# Resilience program maturity matrix (chaos engineering)

A *tutorial* teaches you to run one AWS Fault Injection Service (FIS)
experiment. A *program* makes resilience testing routine, safe, and tied to
real reliability targets. This matrix is for deciding where you are and what the
next concrete step is — not for scoring yourself a 5/5 and stopping.
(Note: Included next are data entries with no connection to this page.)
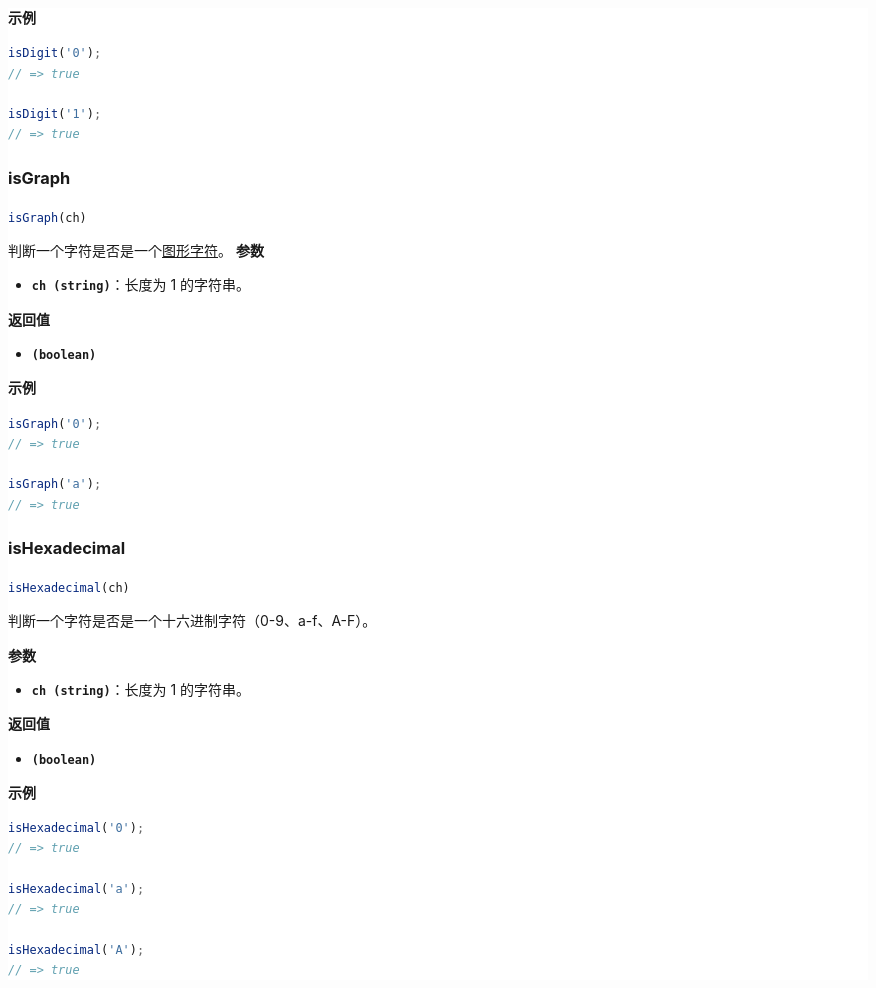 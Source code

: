 **示例**

```js
isDigit('0');
// => true

isDigit('1');
// => true
```

### isGraph

```js
isGraph(ch)
```

判断一个字符是否是一个[图形字符](https://en.wikipedia.org/wiki/Graphic_character)。
**参数**

* **`ch (string)`**：长度为 1 的字符串。

**返回值**

* **`(boolean)`**

**示例**

```js
isGraph('0');
// => true

isGraph('a');
// => true
```

### isHexadecimal

```js
isHexadecimal(ch)
```

判断一个字符是否是一个十六进制字符（0-9、a-f、A-F）。

**参数**

* **`ch (string)`**：长度为 1 的字符串。

**返回值**

* **`(boolean)`**

**示例**

```js
isHexadecimal('0');
// => true

isHexadecimal('a');
// => true

isHexadecimal('A');
// => true
```

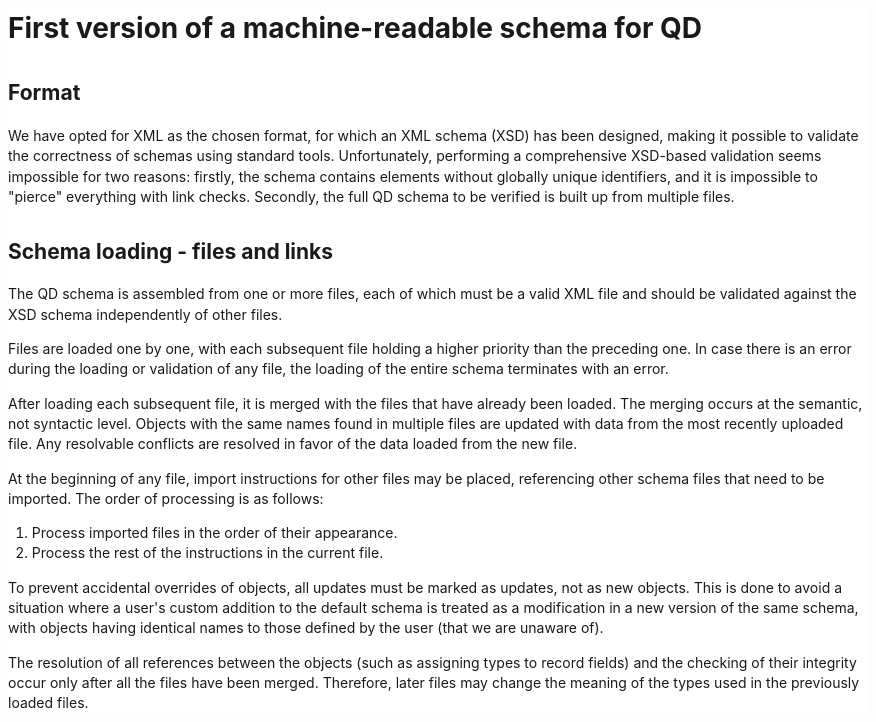 # First version of a machine-readable schema for QD

## Format

We have opted for XML as the chosen format, for which an XML schema (XSD) has been designed, making it possible to
validate the correctness of schemas using standard tools. Unfortunately, performing a comprehensive XSD-based validation
seems impossible for two reasons: firstly, the schema contains elements without globally unique identifiers, and it is
impossible to "pierce" everything with link checks. Secondly, the full QD schema to be verified is built up from
multiple files.

## Schema loading - files and links

The QD schema is assembled from one or more files, each of which must be a valid XML file and should be validated
against the XSD schema independently of other files.

Files are loaded one by one, with each subsequent file holding a higher priority than the preceding one. In case there
is an error during the loading or validation of any file, the loading of the entire schema terminates with an error.

After loading each subsequent file, it is merged with the files that have already been loaded. The merging occurs at the
semantic, not syntactic level. Objects with the same names found in multiple files are updated with data from the most
recently uploaded file. Any resolvable conflicts are resolved in favor of the data loaded from the new file.

At the beginning of any file, import instructions for other files may be placed, referencing other schema files that
need to be imported. The order of processing is as follows:

1. Process imported files in the order of their appearance.
2. Process the rest of the instructions in the current file.

To prevent accidental overrides of objects, all updates must be marked as updates, not as new objects. This is done
to avoid a situation where a user's custom addition to the default schema is treated as a modification in a new
version of the same schema, with objects having identical names to those defined by the user (that we are unaware
of).

The resolution of all references between the objects (such as assigning types to record fields) and the checking of
their integrity occur only after all the files have been merged. Therefore, later files may change the meaning of the
types used in the previously loaded files.
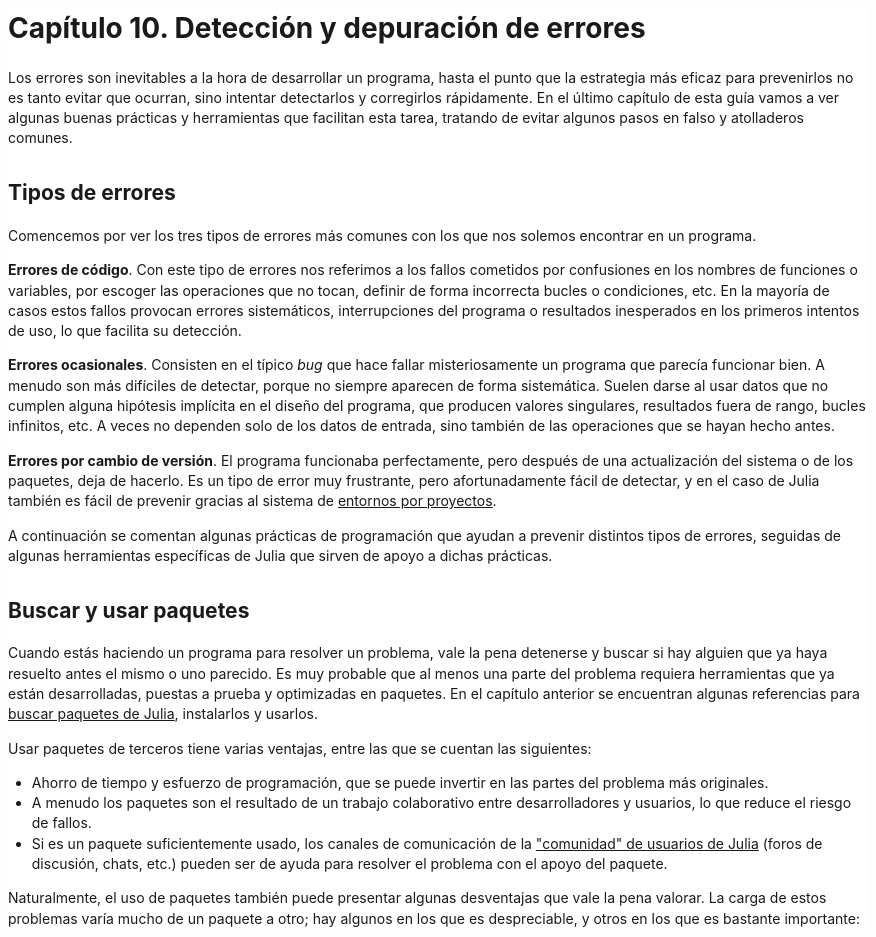 # Capítulo 10. Detección y depuración de errores

Los errores son inevitables a la hora de desarrollar un programa, hasta el punto que la estrategia más eficaz para prevenirlos no es tanto evitar que ocurran, sino intentar detectarlos y corregirlos rápidamente. En el último capítulo de esta guía vamos a ver algunas buenas prácticas y herramientas que facilitan esta tarea, tratando de evitar algunos pasos en falso y atolladeros comunes.

## Tipos de errores

Comencemos por ver los tres tipos de errores más comunes con los que nos solemos encontrar en un programa.

**Errores de código**. Con este tipo de errores nos referimos a los fallos cometidos por confusiones en los nombres de funciones o variables, por escoger las operaciones que no tocan, definir de forma incorrecta bucles o condiciones, etc. En la mayoría de casos estos fallos provocan errores sistemáticos, interrupciones del programa o resultados inesperados en los primeros intentos de uso, lo que facilita su detección.

**Errores ocasionales**. Consisten en el típico *bug* que hace fallar misteriosamente un programa que parecía funcionar bien. A menudo son más difíciles de detectar, porque no siempre aparecen de forma sistemática. Suelen darse al usar datos que no cumplen alguna hipótesis implícita en el diseño del programa, que producen valores singulares, resultados fuera de rango, bucles infinitos, etc. A veces no dependen solo de los datos de entrada, sino también de las operaciones que se hayan hecho antes.

**Errores por cambio de versión**. El programa funcionaba perfectamente, pero después de una actualización del sistema o de los paquetes, deja de hacerlo. Es un tipo de error muy frustrante, pero afortunadamente fácil de detectar, y en el caso de Julia también es fácil de prevenir gracias al sistema de [entornos por proyectos](9-pkg.md#Trabajar-por-proyectos-1).

A continuación se comentan algunas prácticas de programación que ayudan a prevenir distintos tipos de errores, seguidas de algunas herramientas específicas de Julia que sirven de apoyo a dichas prácticas.

## Buscar y usar paquetes

Cuando estás haciendo un programa para resolver un problema, vale la pena detenerse y buscar si hay alguien que ya haya resuelto antes el mismo o uno parecido. Es muy probable que al menos una parte del problema requiera herramientas que ya están desarrolladas, puestas a prueba y optimizadas en paquetes. En el capítulo anterior se encuentran algunas referencias para [buscar paquetes de Julia](9-pkg.md#Dónde-encontrar-paquetes-para-Julia-1), instalarlos y usarlos.

Usar paquetes de terceros tiene varias ventajas, entre las que se cuentan las siguientes:

* Ahorro de tiempo y esfuerzo de programación, que se puede invertir en las partes del problema más originales.
* A menudo los paquetes son el resultado de un trabajo colaborativo entre desarrolladores y usuarios, lo que reduce el riesgo de fallos.
* Si es un paquete suficientemente usado, los canales de comunicación de la ["comunidad" de usuarios de Julia](https://julialang.org/community/) (foros de discusión, chats, etc.) pueden ser de ayuda para resolver el problema con el apoyo del paquete.

Naturalmente, el uso de paquetes también puede presentar algunas desventajas que vale la pena valorar. La carga de estos problemas varía mucho de un paquete a otro; hay algunos en los que es despreciable, y otros en los que es bastante importante:
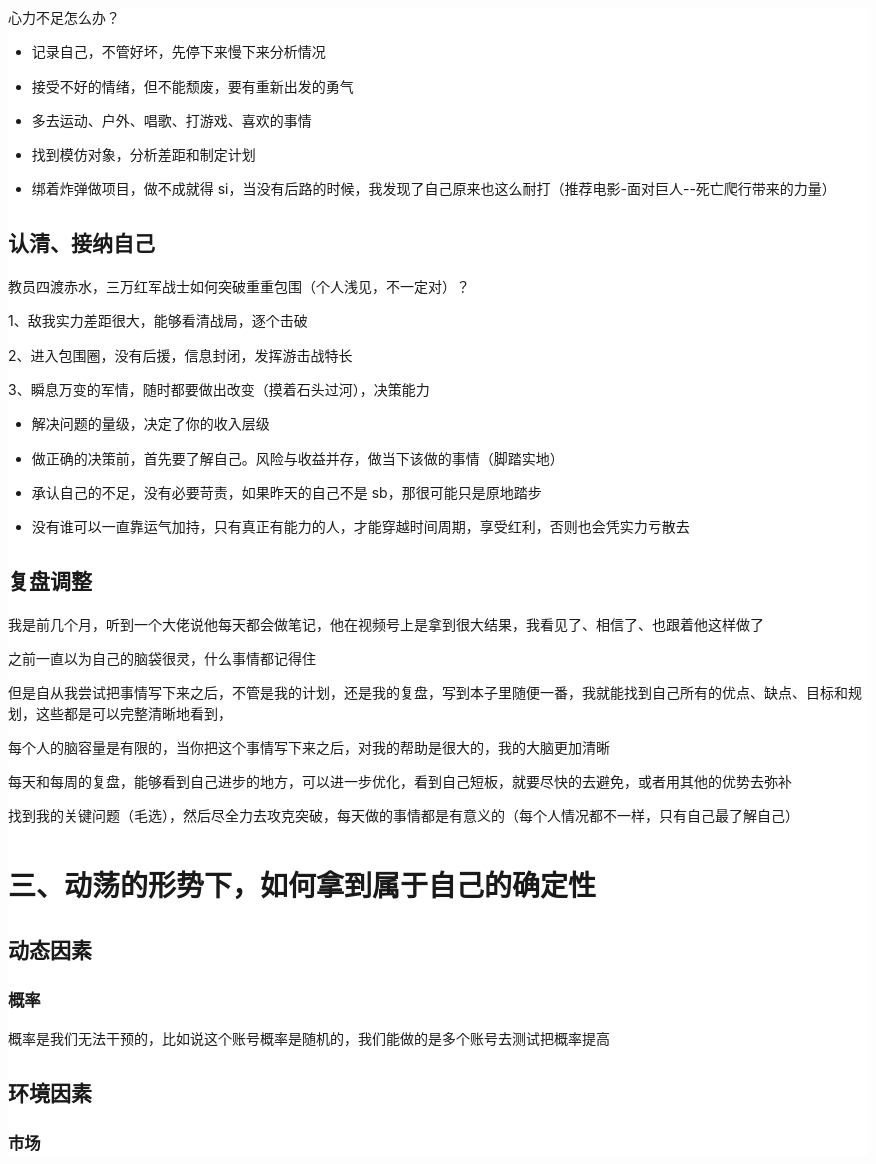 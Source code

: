 心力不足怎么办？

*   记录自己，不管好坏，先停下来慢下来分析情况

*   接受不好的情绪，但不能颓废，要有重新出发的勇气

*   多去运动、户外、唱歌、打游戏、喜欢的事情

*   找到模仿对象，分析差距和制定计划

*   绑着炸弹做项目，做不成就得 si，当没有后路的时候，我发现了自己原来也这么耐打（推荐电影-面对巨人--死亡爬行带来的力量）

## 认清、接纳自己

教员四渡赤水，三万红军战士如何突破重重包围（个人浅见，不一定对）？

1、敌我实力差距很大，能够看清战局，逐个击破

2、进入包围圈，没有后援，信息封闭，发挥游击战特长

3、瞬息万变的军情，随时都要做出改变（摸着石头过河），决策能力

*   解决问题的量级，决定了你的收入层级

*   做正确的决策前，首先要了解自己。风险与收益并存，做当下该做的事情（脚踏实地）

*   承认自己的不足，没有必要苛责，如果昨天的自己不是 sb，那很可能只是原地踏步

*   没有谁可以一直靠运气加持，只有真正有能力的人，才能穿越时间周期，享受红利，否则也会凭实力亏散去

## 复盘调整

我是前几个月，听到一个大佬说他每天都会做笔记，他在视频号上是拿到很大结果，我看见了、相信了、也跟着他这样做了

之前一直以为自己的脑袋很灵，什么事情都记得住

但是自从我尝试把事情写下来之后，不管是我的计划，还是我的复盘，写到本子里随便一番，我就能找到自己所有的优点、缺点、目标和规划，这些都是可以完整清晰地看到，

每个人的脑容量是有限的，当你把这个事情写下来之后，对我的帮助是很大的，我的大脑更加清晰

每天和每周的复盘，能够看到自己进步的地方，可以进一步优化，看到自己短板，就要尽快的去避免，或者用其他的优势去弥补

找到我的关键问题（毛选），然后尽全力去攻克突破，每天做的事情都是有意义的（每个人情况都不一样，只有自己最了解自己）

# 三、动荡的形势下，如何拿到属于自己的确定性

## 动态因素

### 概率

概率是我们无法干预的，比如说这个账号概率是随机的，我们能做的是多个账号去测试把概率提高

## 环境因素

### 市场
> FIS scenarios and capabilities reflect the mid-2026 model. The AZ Availability:
> Power Interruption and cross-Region connectivity scenarios are in the FIS
> Scenario Library; confirm current scenarios and supported actions in the FIS
> docs.

| Dimension | L0 — Ad hoc | L1 — Starting | L2 — Routine | L3 — Program |
|-----------|-------------|---------------|--------------|--------------|
| **Hypothesis** | "Let's see what breaks" | Written steady-state metric per experiment | Hypothesis tied to an SLO/error budget | Experiments derived from the risk register |
| **Blast radius** | Prod, no limits (don't) | Non-prod only | Prod with tag-scoped targets + stop conditions | Prod by default, automated stop on SLO burn |
| **Safety** | None | Manual abort | **CloudWatch alarm stop conditions** wired | Stop conditions + auto-rollback + on-call paged |
| **Scope** | Single resource | Single action (CPU/term) | Scenario Library (AZ power interruption) | Multi-account / multi-AZ, cross-Region scenarios |
| **Cadence** | Never / once | One GameDay | Scheduled (EventBridge Scheduler) | In CI/CD pre-prod gates + recurring GameDays |
| **Ownership** | Nobody | One champion | A team | Org program w/ exec sponsor + Resilience Hub targets |
| **Learning loop** | Findings lost | Notes in a doc | Action items tracked | Findings → backlog → re-tested to confirm fix |

## How to read it

- Most teams that "do chaos engineering" are at **L1**: they ran one FIS
  experiment in a demo account and never made it routine. The jump that matters
  is **L1 → L2**: a *steady-state hypothesis*, *stop conditions*, and a
  *schedule*.
- You do **not** need L3 everywhere. Tier-1 revenue paths deserve L2–L3;
  internal tools can sit at L1.

## The non-negotiables before you inject anything in prod

1. **Steady-state definition** — the metric that says "healthy" (p99 latency,
   success rate, orders/min). If you can't name it, you can't run the experiment.
2. **Stop conditions** — CloudWatch alarms that auto-halt the experiment when
   the steady state breaches. FIS supports alarm-based stop conditions; use them.
3. **Tag-scoped targets** — never target by "all instances." Scope to a tag and
   skip actions when no valid target is found.
4. **Blast-radius cap** — start with one AZ / one service / a percentage of
   targets, not the whole fleet.
5. **A rollback you've tested** — the experiment proves recovery; it shouldn't be
   the first time you exercise it.

## Next concrete step by level

- **L0 → L1:** run the FIS **AZ Availability: Power Interruption** scenario in a
  non-prod account against a tagged test workload. Watch what fails over and what
  doesn't.
- **L1 → L2:** add a CloudWatch-alarm stop condition, write the steady-state
  hypothesis, and put the experiment on an EventBridge schedule.
- **L2 → L3:** move to multi-account targeting, add a cross-Region connectivity
  experiment for your DR story, and gate a pre-prod pipeline stage on a small FIS
  run. Track targets in AWS Resilience Hub.